Imad Dabbura - Detach Tensor From Computation Graph

We can think of a Tensor that implements Automatic Differentation as a regular tensor that have, among other attributes, the following attribites that helps to capture its history:

inputs: list of inputs such as tensors and scalars that created the output tensor. Leaf tensors have no inputs
operation: function that was applied on the inputs to create the output tensor. Leaf tensors have no operations
data: the output tensor from applying the operation on the inputs
requires_grad: whether we want to track the history of the computations when creating new tensors.
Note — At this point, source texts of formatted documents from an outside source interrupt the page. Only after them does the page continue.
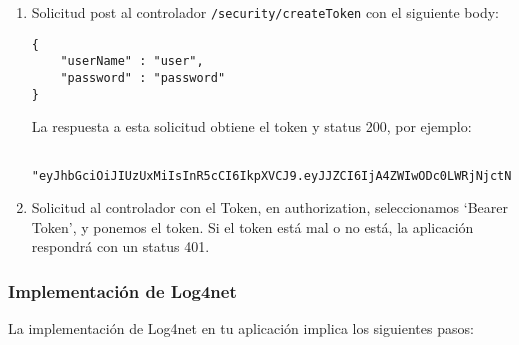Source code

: \documentclass[executivepaper]{article}
\begin{document}
\begin{enumerate}
    \item Solicitud post al controlador \lstinline{/security/createToken} con el siguiente body:
    \begin{lstlisting}
{
    "userName" : "user",
    "password" : "password"
}
\end{lstlisting}
La respuesta a esta solicitud obtiene el token y status 200, por ejemplo:
\begin{lstlisting}
    "eyJhbGciOiJIUzUxMiIsInR5cCI6IkpXVCJ9.eyJJZCI6IjA4ZWIwODc0LWRjNjctNDFhMS1YiI6InVzZXIiLCJlbWFpMTUtOWYxOC.0yMDVlMjhkYTdmMzMiLCJuYmYiOjE2ODkyMDEzOczovL2pveWRpcGthbmppbGFsLmNvbS8pcGthbmppbGFsLmNvbS8ifQ.PZrQGkqDWmu_zPm7m9gbyMDJ4_1zEic6_UPl7cHVUBdX8pon8NstYCXctAibL6rIClcVok4tXLwpzYuGoJAtlA"
\end{lstlisting}
\item Solicitud al controlador con el Token, en authorization, seleccionamos \enquote*{Bearer Token}, y ponemos el token. Si el token está mal o no está, la aplicación respondrá con un status 401.
\end{enumerate}

\subsubsection{Implementación de Log4net}

La implementación de Log4net en tu aplicación implica los siguientes pasos:
\end{document}
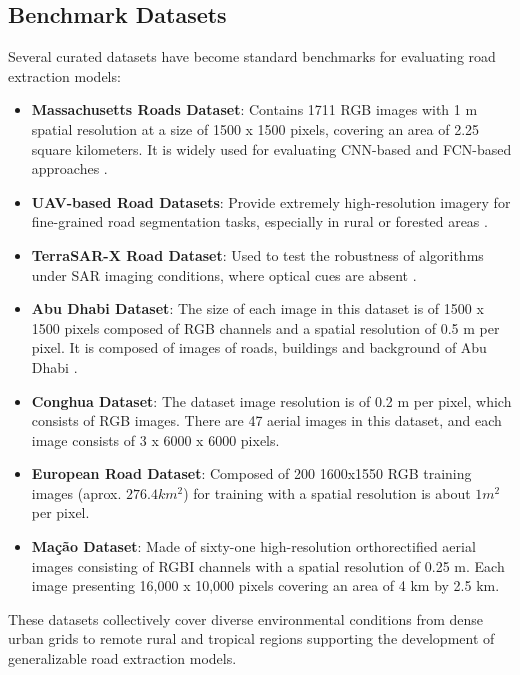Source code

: \documentclass[conference]{IEEEtran}
\begin{document}
\subsection{Benchmark Datasets}

Several curated datasets have become standard benchmarks for evaluating road
extraction models:

\begin{itemize}
    \item \textbf{Massachusetts Roads Dataset}: Contains 1711 RGB images with 1 m spatial resolution at a size of 1500 x 1500 pixels, covering an area of 2.25 square kilometers. It is widely used for evaluating CNN-based and FCN-based approaches \cite{rs12091444} \cite{rs12182985} \cite{7729406} \cite{ALSHEHHI2017139} \cite{10.1007/978-3-319-60663-7_18} \cite{8605652} \cite{8447193} \cite{rs11212499}.
    \item \textbf{UAV-based Road Datasets}: Provide extremely high-resolution imagery for fine-grained road segmentation tasks, especially in rural or forested areas \cite{8628717}.
    \item \textbf{TerraSAR-X Road Dataset}: Used to test the robustness of algorithms under SAR imaging conditions, where optical cues are absent \cite{8447237}.
    \item \textbf{Abu Dhabi Dataset}: The size of each image in this dataset is of 1500 x 1500 pixels composed of RGB channels and a spatial resolution of 0.5 m per pixel. It is composed of images of roads, buildings and background of Abu Dhabi \cite{ALSHEHHI2017139}.
    \item \textbf{Conghua Dataset}: The dataset image resolution is of 0.2 m per pixel, which consists of RGB images. There are 47 aerial images in this dataset, and each image consists of 3 x 6000 x 6000 pixels. \cite{rs11212499}
    \item \textbf{European Road Dataset}: Composed of 200 1600x1550 RGB training images (aprox. $276.4 km^2$) for training with a spatial resolution is about $1 m^2$ per pixel. \cite{8265456}
    \item \textbf{Mação Dataset}: Made of sixty-one high-resolution orthorectified aerial images consisting of RGBI channels with a spatial resolution of 0.25 m. Each image presenting 16,000 x 10,000 pixels covering an area of 4 km by 2.5 km. \cite{rs15010271}
\end{itemize}

These datasets collectively cover diverse environmental conditions from dense
urban grids to remote rural and tropical regions supporting the development of
generalizable road extraction models.
\end{document}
If False, inputs and operation attributes will be set to None

Therefore, to detach a tensor from a computation graph Or if we don’t want to track temporary computations done on a tensor (such as during inference), we can do the following:

Tensor.detach() returns new tensor sharing the same underlying storage but make it a leaf tensor. Therefore:
- inputs will be set to None
- operation will be set to None
- requires_grad will be set to False
with torch.no_grad let’s us perform computations on tensors w/o tracking those computations
Operating directly on Tensor.data avoids recoding the operations. Useful when updating a tensor or for initialization

a = torch.tensor([[1., 2.]], requires_grad=True)
a  #=> tensor([[1., 2.]], requires_grad=True)

# The following will record the computation
b = a + 1
b.grad_fn  #=> <AddBackward0 at 0x7f81abadc8b0>

# All the following forms allow us to avoid recording the computation on the tensor
b = a.data + 1
b.grad_fn           #=> None
b.requires_grad     #=> False

b = a.detach() + 1
b.grad_fn           #=> None
b.requires_grad     #=> False

with torch.no_grad():
    b = a + 1
b.grad_fn           #=> None
b.requires_grad     #=> False

# Useful for updates/initialization because it keeps requires_grad attribute
a.data = torch.randint(10, size=(1, 2))
a.grad_fn           #=> None
b.requires_grad     #=> True